Panel FE and Clustering #
pdslasso
and ivlasso
can also be applied to fixed effect panel models using the methodology of Belloni et al., 2014. Since the appropriate level of regularization depends on the error structure, we need to accommodate cluster dependence that is likely to be present in panel data. Ignoring cluster dependence would lead to a regularization level that is too low.
For demonstation, we consider the nlswork
example data set:
. webuse nlswork, clear
. xtset idcode year
. global controls age-south
To estimate the effect of union membership on wages, we consider a large set of controls, including age, race, education, regional controls as well as industry and occupational codes. The total number of controls is 79.
We also include individual fixed effect using the fe
option. (Note that the data is xtset
by idcode
.) Lastly, we cluster by individual to account for dependence over time.
. pdslasso ln_w union ( c.($controls)##c.($controls) i.ind_code i.occ_code ), ///
cluster(idcode) fe
OLS using CHS lasso-orthogonalized vars
(Std. Err. adjusted for 4132 clusters in idcode)
------------------------------------------------------------------------------
| Robust
ln_wage | Coef. Std. Err. z P>|z| [95% Conf. Interval]
-------------+----------------------------------------------------------------
union | .0978002 .0096037 10.18 0.000 .0789773 .1166231
------------------------------------------------------------------------------
OLS using CHS post-lasso-orthogonalized vars
(Std.
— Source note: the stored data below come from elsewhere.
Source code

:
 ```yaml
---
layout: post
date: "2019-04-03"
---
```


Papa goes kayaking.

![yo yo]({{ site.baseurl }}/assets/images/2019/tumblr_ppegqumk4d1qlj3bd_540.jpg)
Err. adjusted for 4132 clusters in idcode)
------------------------------------------------------------------------------
| Robust
ln_wage | Coef. Std. Err. z P>|z| [95% Conf. Interval]
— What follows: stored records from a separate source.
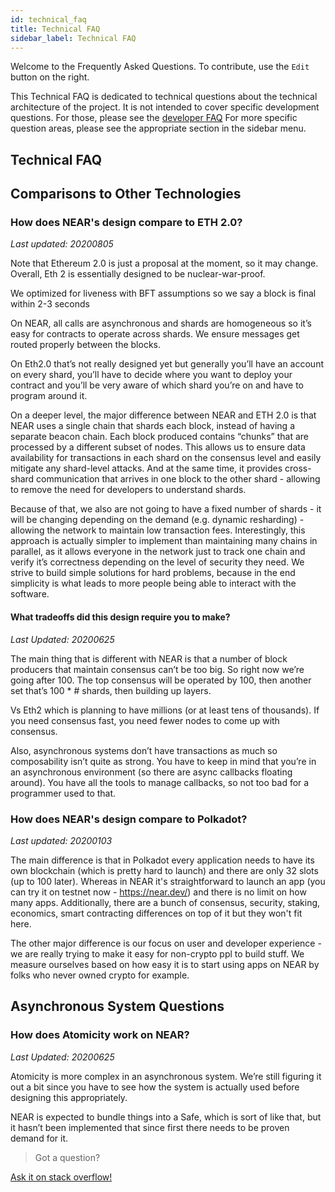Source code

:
 ```yaml
---
id: technical_faq
title: Technical FAQ
sidebar_label: Technical FAQ
---
```


Welcome to the Frequently Asked Questions. To contribute, use the `Edit` button on the right.

This Technical FAQ is dedicated to technical questions about the technical architecture of the project.  It is not intended to cover specific development questions. For those, please see the [developer FAQ](/docs/roles/developer/faq)  For more specific question areas, please see the appropriate section in the sidebar menu.

## Technical FAQ


## Comparisons to Other Technologies

### How does NEAR's design compare to ETH 2.0?
*Last updated: 20200805*

Note that Ethereum 2.0 is just a proposal at the moment, so it may change.  Overall, Eth 2 is essentially designed to be nuclear-war-proof.

We optimized for liveness with BFT assumptions so we say a block is final within 2-3 seconds

On NEAR, all calls are asynchronous and shards are homogeneous so it’s easy for contracts to operate across shards.  We ensure messages get routed properly between the blocks.

On Eth2.0 that’s not really designed yet but generally you’ll have an account on every shard, you’ll have to decide where you want to deploy your contract and you’ll be very aware of which shard you’re on and have to program around it.

On a deeper level, the major difference between NEAR and ETH 2.0 is that NEAR uses a single chain that shards each block, instead of having a separate beacon chain. Each block produced contains “chunks” that are processed by a different subset of nodes. This allows us to ensure data availability for transactions in each shard on the consensus level and easily mitigate any shard-level attacks. And at the same time, it provides cross-shard communication that arrives in one block to the other shard - allowing to remove the need for developers to understand shards.

Because of that, we also are not going to have a fixed number of shards - it will be changing depending on the demand (e.g. dynamic resharding) - allowing the network to maintain low transaction fees. Interestingly, this approach is actually simpler to implement than maintaining many chains in parallel, as it allows everyone in the network just to track one chain and verify it’s correctness depending on the level of security they need. We strive to build simple solutions for hard problems, because in the end simplicity is what leads to more people being able to interact with the software.


#### What tradeoffs did this design require you to make?
*Last Updated: 20200625*

The main thing that is different with NEAR is that a number of block producers that maintain consensus can’t be too big. So right now we’re going after 100.  The top consensus will be operated by 100, then another set that’s 100 * # shards, then building up layers.

Vs Eth2 which is planning to have millions (or at least tens of thousands).  If you need consensus fast, you need fewer nodes to come up with consensus.

Also, asynchronous systems don’t have transactions as much so composability isn’t quite as strong. You have to keep in mind that you’re in an asynchronous environment (so there are async callbacks floating around).  You have all the tools to manage callbacks, so not too bad for a programmer used to that.



### How does NEAR's design compare to Polkadot?
*Last updated: 20200103*

The main difference is that in Polkadot every application needs to have its own blockchain (which is pretty hard to launch) and there are only 32 slots (up to 100 later). Whereas in NEAR it's straightforward to launch an app (you can try it on testnet now - https://near.dev/) and there is no limit on how many apps. Additionally, there are a bunch of consensus, security, staking, economics, smart contracting differences on top of it but they won't fit here.

The other major difference is our focus on user and developer experience - we are really trying to make it easy for non-crypto ppl to build stuff. We measure ourselves based on how easy it is to start using apps on NEAR by folks who never owned crypto for example.


## Asynchronous System Questions

### How does Atomicity work on NEAR?
*Last Updated: 20200625*

Atomicity is more complex in an asynchronous system.  We’re still figuring it out a bit since you have to see how the system is actually used before designing this appropriately.

NEAR is expected to bundle things into a Safe, which is sort of like that, but it hasn’t been implemented that since first there needs to be proven demand for it.


>Got a question?
<a href="https://stackoverflow.com/questions/tagged/nearprotocol">
  <h8> Ask it on stack overflow! </h8>
</a>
-------------+----------------------------------------------------------------
union | .0881405 .0092774 9.50 0.000 .0699571 .1063239
------------------------------------------------------------------------------
OLS with PDS-selected variables and full regressor set
(Std. Err. adjusted for 4132 clusters in idcode)
------------------------------------------------------------------------------
| Robust
ln_wage | Coef. Std. Err. z P>|z| [95% Conf. Interval]
-------------+----------------------------------------------------------------
union | .0883666 .0092876 9.51 0.000 .0701633 .1065699
------------------------------------------------------------------------------
Note that the output above is abbreviated. In total, 16 controls are selected.